Task description -
Each line of the material that mentions the word "cannot" is to be copied.
%%
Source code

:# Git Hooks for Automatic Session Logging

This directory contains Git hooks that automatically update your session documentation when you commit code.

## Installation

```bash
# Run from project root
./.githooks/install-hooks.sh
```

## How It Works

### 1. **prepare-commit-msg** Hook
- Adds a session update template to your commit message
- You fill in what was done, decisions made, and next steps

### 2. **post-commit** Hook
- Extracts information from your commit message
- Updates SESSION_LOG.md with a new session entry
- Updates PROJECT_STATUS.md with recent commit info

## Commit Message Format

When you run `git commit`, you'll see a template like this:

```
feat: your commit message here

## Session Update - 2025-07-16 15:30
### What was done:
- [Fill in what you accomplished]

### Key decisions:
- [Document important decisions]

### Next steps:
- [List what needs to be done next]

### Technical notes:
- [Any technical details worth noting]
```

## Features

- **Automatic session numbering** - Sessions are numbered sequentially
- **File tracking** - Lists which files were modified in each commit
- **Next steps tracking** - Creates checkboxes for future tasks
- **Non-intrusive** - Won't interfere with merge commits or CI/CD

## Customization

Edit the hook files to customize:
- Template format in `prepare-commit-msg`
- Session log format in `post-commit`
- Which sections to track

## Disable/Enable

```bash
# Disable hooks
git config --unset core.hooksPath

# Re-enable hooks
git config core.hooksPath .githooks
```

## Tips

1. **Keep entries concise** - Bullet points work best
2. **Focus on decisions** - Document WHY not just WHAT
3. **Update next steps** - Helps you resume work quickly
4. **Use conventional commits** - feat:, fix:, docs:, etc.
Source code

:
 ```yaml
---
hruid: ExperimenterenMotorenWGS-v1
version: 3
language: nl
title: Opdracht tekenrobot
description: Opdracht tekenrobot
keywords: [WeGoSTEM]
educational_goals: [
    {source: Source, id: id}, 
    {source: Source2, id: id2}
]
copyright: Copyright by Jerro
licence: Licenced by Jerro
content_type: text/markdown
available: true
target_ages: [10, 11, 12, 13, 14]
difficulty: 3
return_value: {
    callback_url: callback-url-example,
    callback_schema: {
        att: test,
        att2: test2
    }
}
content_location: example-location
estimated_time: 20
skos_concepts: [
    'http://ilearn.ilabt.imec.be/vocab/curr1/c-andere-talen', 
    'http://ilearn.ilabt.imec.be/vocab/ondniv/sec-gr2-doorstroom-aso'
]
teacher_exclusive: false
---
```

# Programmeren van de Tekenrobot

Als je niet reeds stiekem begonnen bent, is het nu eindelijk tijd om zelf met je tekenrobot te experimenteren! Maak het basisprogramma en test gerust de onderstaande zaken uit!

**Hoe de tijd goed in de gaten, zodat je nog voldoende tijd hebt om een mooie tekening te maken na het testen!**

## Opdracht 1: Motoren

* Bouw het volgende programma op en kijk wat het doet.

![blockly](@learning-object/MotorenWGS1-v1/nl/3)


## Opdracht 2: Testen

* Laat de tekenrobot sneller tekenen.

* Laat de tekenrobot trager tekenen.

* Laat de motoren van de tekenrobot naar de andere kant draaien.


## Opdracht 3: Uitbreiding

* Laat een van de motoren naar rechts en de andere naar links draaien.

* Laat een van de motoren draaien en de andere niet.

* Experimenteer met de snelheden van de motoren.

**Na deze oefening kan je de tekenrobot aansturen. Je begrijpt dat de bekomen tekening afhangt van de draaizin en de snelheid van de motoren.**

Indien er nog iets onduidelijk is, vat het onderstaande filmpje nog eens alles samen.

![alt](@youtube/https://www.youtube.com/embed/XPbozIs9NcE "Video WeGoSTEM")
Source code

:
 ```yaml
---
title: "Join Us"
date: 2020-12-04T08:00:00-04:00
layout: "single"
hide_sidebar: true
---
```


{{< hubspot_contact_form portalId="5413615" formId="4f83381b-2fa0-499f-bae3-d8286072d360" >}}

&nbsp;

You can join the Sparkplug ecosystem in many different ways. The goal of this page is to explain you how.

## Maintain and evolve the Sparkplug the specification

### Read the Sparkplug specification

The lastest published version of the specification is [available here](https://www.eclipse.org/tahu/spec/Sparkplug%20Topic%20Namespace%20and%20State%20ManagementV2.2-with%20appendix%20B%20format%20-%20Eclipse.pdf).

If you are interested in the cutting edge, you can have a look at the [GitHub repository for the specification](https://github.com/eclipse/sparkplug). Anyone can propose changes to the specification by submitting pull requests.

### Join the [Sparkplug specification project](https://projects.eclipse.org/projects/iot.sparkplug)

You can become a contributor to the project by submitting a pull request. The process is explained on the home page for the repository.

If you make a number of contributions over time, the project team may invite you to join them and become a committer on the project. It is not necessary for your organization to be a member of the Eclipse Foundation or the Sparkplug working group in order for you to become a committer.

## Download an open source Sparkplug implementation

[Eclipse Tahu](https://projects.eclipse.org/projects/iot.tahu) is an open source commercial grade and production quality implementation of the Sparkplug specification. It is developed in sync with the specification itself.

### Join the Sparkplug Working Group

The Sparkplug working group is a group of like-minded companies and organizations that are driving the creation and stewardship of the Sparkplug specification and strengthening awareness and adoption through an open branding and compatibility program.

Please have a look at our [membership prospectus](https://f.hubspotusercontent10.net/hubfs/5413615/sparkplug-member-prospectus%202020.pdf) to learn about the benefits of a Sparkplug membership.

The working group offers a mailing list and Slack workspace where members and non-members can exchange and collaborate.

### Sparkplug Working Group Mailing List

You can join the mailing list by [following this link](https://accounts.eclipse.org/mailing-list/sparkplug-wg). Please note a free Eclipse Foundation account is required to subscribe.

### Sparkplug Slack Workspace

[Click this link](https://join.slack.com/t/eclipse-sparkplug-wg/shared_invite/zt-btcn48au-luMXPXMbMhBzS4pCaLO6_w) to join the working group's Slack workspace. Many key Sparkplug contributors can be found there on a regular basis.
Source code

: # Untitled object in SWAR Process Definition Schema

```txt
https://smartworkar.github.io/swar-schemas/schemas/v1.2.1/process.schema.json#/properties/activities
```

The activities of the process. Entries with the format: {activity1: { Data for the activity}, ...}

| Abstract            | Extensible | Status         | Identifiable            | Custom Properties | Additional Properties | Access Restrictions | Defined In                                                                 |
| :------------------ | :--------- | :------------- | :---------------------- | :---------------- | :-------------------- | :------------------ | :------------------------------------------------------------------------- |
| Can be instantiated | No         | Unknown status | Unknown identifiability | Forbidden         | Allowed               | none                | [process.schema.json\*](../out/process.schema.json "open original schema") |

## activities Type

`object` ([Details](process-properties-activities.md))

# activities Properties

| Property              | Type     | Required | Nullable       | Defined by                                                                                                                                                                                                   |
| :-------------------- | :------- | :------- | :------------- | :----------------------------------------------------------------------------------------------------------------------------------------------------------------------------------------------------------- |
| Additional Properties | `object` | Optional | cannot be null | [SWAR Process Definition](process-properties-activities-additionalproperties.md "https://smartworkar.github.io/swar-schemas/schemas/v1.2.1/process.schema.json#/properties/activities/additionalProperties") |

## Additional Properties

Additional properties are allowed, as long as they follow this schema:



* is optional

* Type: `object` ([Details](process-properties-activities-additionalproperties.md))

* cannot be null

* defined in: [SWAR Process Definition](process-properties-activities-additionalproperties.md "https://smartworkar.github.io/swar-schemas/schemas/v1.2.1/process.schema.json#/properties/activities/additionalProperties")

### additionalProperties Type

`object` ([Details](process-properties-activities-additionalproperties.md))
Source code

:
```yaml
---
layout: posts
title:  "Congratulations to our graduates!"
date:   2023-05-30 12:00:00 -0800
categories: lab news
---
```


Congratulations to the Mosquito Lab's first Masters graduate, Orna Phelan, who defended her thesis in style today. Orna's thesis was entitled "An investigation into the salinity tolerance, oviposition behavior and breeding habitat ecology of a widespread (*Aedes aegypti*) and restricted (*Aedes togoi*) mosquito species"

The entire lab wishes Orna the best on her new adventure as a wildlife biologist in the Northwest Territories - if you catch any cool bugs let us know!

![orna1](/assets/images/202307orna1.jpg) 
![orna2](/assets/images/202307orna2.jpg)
%%
%%
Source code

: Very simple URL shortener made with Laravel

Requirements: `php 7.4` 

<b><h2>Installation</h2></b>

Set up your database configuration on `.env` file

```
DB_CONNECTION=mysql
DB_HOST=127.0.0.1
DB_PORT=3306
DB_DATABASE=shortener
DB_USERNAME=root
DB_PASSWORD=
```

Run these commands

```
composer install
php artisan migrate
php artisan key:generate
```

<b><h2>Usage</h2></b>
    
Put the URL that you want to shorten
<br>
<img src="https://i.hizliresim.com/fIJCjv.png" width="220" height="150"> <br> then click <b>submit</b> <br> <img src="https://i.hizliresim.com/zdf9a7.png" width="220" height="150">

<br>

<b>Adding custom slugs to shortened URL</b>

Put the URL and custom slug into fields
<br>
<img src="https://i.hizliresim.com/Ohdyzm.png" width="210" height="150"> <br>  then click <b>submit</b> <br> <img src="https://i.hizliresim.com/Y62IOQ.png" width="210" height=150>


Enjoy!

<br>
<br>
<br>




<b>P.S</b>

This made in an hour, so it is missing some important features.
%%
Answer section -
| Additional Properties | `object` | Optional | cannot be null | [SWAR Process Definition](process-properties-activities-additionalproperties.md "https://smartworkar.github.io/swar-schemas/schemas/v1.2.1/process.schema.json#/properties/activities/additionalProperties") |
* cannot be null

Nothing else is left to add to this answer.